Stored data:
============================================================
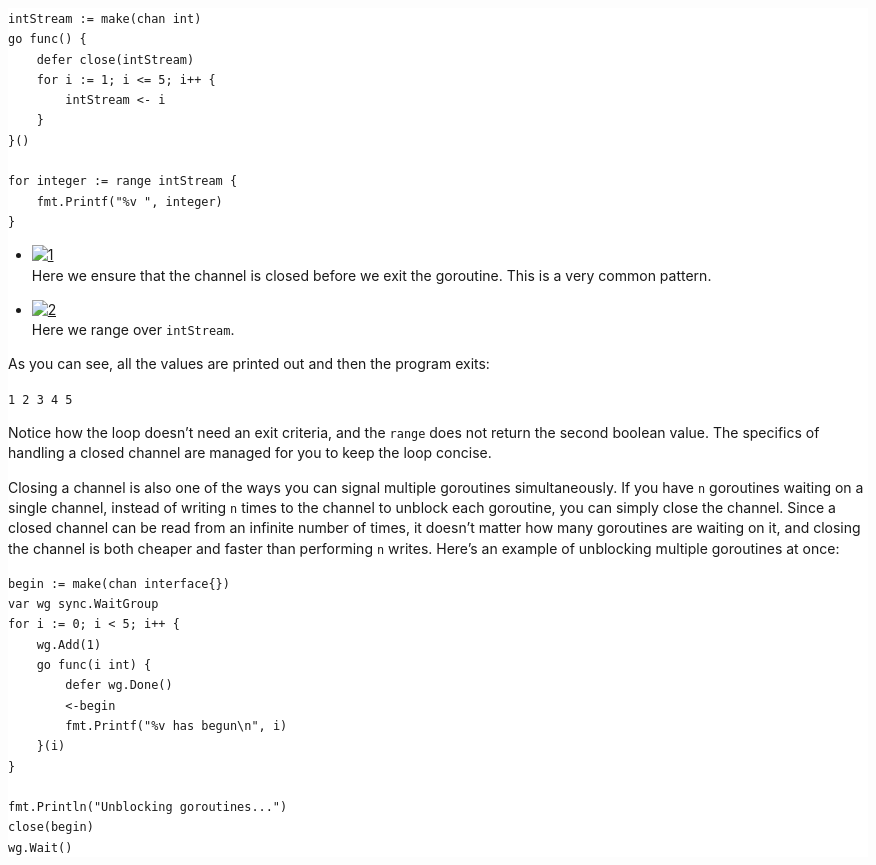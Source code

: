     intStream := make(chan int)
    go func() {
        defer close(intStream) 
        for i := 1; i <= 5; i++ {
            intStream <- i
        }
    }()
    
    for integer := range intStream { 
        fmt.Printf("%v ", integer)
    }

  - [![1](/library/view/concurrency-in-go/9781491941294/assets/1.png)](#co_go__8217_s_concurrency_building_blocks_CO21-1)  
    Here we ensure that the channel is closed before we exit the
    goroutine. This is a very common
    pattern.

  - [![2](/library/view/concurrency-in-go/9781491941294/assets/2.png)](#co_go__8217_s_concurrency_building_blocks_CO21-2)  
    Here we range over `intStream`.

As you can see, all the values are printed out and then the program
exits:

    1 2 3 4 5

Notice how the loop doesn’t need an exit criteria, and the `range` does
not return the second boolean value. The specifics of handling a closed
channel are managed for you to keep the loop
concise.

<span id="idm140183152428384"></span><span id="idm140183152427408"></span>Closing
a channel is also one of the ways you can signal multiple goroutines
simultaneously. If you have `n` goroutines waiting on a single channel,
instead of writing `n` times to the channel to unblock each goroutine,
you can simply close the channel. Since a closed channel can be read
from an infinite number of times, it doesn’t matter how many goroutines
are waiting on it, and closing the channel is both cheaper and faster
than performing `n` writes. Here’s an example of unblocking multiple
goroutines at once:

    begin := make(chan interface{})
    var wg sync.WaitGroup
    for i := 0; i < 5; i++ {
        wg.Add(1)
        go func(i int) {
            defer wg.Done()
            <-begin 
            fmt.Printf("%v has begun\n", i)
        }(i)
    }
    
    fmt.Println("Unblocking goroutines...")
    close(begin) 
    wg.Wait()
============================================================
Your assignment: From the entries, copy every line in which the word "Here" occurs.

Result:
    Here we ensure that the channel is closed before we exit the
    Here we range over `intStream`.
than performing `n` writes. Here’s an example of unblocking multiple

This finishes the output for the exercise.